Without the DREAM program, “I’d be in the federal prison system, wherever they put me. And I probably wouldn’t be getting out for another three years.” Instead, she’ll be spending the holidays with her family.

District Judge Richard A. Jones, of the Western District of Washington, is currently the designated DREAM judge and he has seen his share of cases that could have benefited from diversion programs. Prior to joining the federal judiciary, he was a judge for the King County Superior Court, Washington, where he often sat as a sentencing judge in drug court.

“In Superior Court we would often have scheduled 12-15 sentences per day,” said Judge Jones. “Many of those sentences were for people who had been convicted for small quantities of drugs. They were selling small amounts to feed their own addiction. Many of these people whose lives had been destroyed: families lost, employment lost, and no hope of the future, found it was purely because of drug dependence.”

Judge Jones noted that, prior to diversion programs becoming available, “as a judge, you get frustrated because you know there has to be something other than pure incarceration, there have to be some alternatives when you know that with proper care, treatment, counseling you can save some of these people.

“You would see scores of individuals who, with the proper guidance and early treatment and earlier intervention could have avoided prison. Not to mention the exorbitant cost to house people in prison. I think the average cost, now, is somewhere around $30,000 to house someone in prison for a year. That same amount of money could have been used for rehabilitation or for some alternative treatment services that could have made a significant difference,” Judge Jones added.

The program doesn’t just save lives, it also saves a lot of money. “We are well past $1 million, probably closer to $2 million, of prison costs that we have avoided through the DREAM program by having alternatives to straight prison sentences,” said Judge Jones.

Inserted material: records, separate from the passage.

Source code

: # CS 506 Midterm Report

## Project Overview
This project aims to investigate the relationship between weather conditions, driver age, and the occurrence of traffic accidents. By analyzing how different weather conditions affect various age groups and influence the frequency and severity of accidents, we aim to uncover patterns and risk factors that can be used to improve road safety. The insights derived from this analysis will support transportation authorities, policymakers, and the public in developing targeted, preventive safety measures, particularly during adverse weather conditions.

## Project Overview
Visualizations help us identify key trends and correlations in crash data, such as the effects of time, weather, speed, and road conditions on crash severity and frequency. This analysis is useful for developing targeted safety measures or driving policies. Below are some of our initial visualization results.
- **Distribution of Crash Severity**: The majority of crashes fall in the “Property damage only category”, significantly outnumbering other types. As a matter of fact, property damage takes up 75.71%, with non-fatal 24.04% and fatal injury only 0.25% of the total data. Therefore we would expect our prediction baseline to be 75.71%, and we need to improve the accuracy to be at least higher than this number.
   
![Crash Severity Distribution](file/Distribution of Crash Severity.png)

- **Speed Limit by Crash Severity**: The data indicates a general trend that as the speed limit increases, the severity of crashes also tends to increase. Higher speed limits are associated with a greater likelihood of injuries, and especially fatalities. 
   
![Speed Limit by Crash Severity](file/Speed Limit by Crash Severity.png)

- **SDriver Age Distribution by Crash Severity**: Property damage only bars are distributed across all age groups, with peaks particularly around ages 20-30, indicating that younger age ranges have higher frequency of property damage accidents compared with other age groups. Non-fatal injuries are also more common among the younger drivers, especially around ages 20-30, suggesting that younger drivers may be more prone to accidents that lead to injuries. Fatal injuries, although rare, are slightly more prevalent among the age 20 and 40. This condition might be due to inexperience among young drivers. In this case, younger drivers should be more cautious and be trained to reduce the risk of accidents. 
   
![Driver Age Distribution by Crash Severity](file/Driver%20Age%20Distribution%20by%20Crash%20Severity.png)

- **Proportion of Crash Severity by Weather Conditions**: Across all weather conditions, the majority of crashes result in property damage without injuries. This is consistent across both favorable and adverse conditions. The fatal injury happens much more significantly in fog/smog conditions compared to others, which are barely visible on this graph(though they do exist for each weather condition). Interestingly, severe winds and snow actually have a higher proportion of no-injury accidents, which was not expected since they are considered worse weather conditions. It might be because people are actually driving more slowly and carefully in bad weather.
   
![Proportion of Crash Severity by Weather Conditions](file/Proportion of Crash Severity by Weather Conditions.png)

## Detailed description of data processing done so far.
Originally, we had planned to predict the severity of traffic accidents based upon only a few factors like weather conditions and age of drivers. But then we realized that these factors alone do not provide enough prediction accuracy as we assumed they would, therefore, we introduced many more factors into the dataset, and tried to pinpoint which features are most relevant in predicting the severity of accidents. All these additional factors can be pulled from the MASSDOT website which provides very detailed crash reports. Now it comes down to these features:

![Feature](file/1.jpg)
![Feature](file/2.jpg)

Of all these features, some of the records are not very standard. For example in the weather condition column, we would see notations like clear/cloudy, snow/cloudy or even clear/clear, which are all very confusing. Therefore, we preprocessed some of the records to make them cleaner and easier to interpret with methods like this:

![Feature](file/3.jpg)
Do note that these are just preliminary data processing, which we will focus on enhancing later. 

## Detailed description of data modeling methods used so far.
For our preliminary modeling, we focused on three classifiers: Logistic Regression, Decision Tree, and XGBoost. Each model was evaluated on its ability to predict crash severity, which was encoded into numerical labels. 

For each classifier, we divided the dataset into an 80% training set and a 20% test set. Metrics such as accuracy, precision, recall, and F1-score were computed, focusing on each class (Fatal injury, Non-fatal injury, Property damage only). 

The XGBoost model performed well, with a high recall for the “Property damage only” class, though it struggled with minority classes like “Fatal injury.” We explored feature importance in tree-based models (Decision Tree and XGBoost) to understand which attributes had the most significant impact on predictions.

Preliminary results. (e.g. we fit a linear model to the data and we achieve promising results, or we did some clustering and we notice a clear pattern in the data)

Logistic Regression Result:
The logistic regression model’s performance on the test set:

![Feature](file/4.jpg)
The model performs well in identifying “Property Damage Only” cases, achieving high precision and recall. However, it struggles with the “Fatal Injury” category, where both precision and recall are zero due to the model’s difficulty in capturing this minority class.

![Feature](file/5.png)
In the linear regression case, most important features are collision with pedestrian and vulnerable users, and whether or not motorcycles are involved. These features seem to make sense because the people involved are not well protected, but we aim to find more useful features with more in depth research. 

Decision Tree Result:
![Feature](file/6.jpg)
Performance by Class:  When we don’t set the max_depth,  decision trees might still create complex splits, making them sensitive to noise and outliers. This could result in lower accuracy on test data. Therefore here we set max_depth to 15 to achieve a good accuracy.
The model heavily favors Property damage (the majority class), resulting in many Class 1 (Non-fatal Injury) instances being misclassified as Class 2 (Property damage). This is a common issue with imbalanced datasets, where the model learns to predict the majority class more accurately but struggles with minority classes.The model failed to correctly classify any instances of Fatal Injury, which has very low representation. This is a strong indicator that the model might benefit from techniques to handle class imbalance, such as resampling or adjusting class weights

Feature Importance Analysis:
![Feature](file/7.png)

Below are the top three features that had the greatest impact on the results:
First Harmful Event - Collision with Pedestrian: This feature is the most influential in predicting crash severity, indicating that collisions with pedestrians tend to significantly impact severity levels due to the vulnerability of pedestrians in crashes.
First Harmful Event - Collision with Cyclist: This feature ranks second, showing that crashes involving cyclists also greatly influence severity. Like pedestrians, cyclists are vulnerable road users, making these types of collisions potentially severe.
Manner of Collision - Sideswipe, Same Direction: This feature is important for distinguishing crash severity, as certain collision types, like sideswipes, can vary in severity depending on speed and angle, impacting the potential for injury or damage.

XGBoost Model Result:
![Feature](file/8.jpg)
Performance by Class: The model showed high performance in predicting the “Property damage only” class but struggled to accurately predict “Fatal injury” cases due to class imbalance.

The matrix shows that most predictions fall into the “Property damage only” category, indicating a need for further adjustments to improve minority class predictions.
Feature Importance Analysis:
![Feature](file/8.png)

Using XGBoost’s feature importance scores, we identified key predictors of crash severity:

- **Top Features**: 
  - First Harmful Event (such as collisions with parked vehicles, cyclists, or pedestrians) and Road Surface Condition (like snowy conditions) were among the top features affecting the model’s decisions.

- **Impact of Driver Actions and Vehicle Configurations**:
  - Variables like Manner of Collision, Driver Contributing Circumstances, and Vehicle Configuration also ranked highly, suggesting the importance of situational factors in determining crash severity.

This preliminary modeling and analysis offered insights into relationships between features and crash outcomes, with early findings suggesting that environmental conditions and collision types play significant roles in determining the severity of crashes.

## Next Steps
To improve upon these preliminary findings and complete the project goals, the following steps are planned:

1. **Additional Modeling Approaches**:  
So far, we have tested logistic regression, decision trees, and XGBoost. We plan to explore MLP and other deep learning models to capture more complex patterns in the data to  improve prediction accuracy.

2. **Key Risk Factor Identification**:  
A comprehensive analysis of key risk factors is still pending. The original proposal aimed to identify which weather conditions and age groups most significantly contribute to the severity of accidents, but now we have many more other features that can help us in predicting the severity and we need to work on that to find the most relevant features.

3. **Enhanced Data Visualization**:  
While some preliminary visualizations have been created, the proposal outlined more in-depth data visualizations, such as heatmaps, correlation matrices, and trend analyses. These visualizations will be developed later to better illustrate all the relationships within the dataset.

As for how it feels to help offenders avoid prison time, the judge said, “I can’t tell you how good a feeling,” it is. “It keeps you balanced because the most difficult part of the job of being a judge is sending people to prison. It is hard when you are looking out and seeing a family that is dependent on this person for survival. It is amazing to be able to look out and know that after 12 or 14 months or whatever the months were for that person’s participation, you know that you saved that person. They avoided a prison term, they are back with their families and, hopefully, you won’t have to see that person in the justice system, again. It keeps the balance for all the hard decisions you have to make to send people to prison, you have a balance in knowing you can actually do something to help save someone.”

Corey Endo, assistant federal defender in Washington’s Western District, often sees situations that could be handled with mitigation processes rather than jail time. “There are many people who would be excellent candidates for the DREAM program (or similar programs), but who do not meet one of the criteria,” she said. “For example, two or more prior felony convictions disqualify a person from DREAM, even if a person served no time on those prior convictions or if the prior convictions were sentenced on the same day. If the eligibility criteria were broader or more flexible, many more people could participate in DREAM and similar programs.”

Endo believes the program could be expanded. “I think it is the rare case in which custody is a necessary component of sentencing and most people involved in the criminal legal system would benefit from a therapeutic model,” said Endo. “But even stepping back from my role and thinking about cases from a different perspective, I think there are a substantial number of cases in which the community and our clients would be significantly better served with a diversion program or some other sort of mitigation process.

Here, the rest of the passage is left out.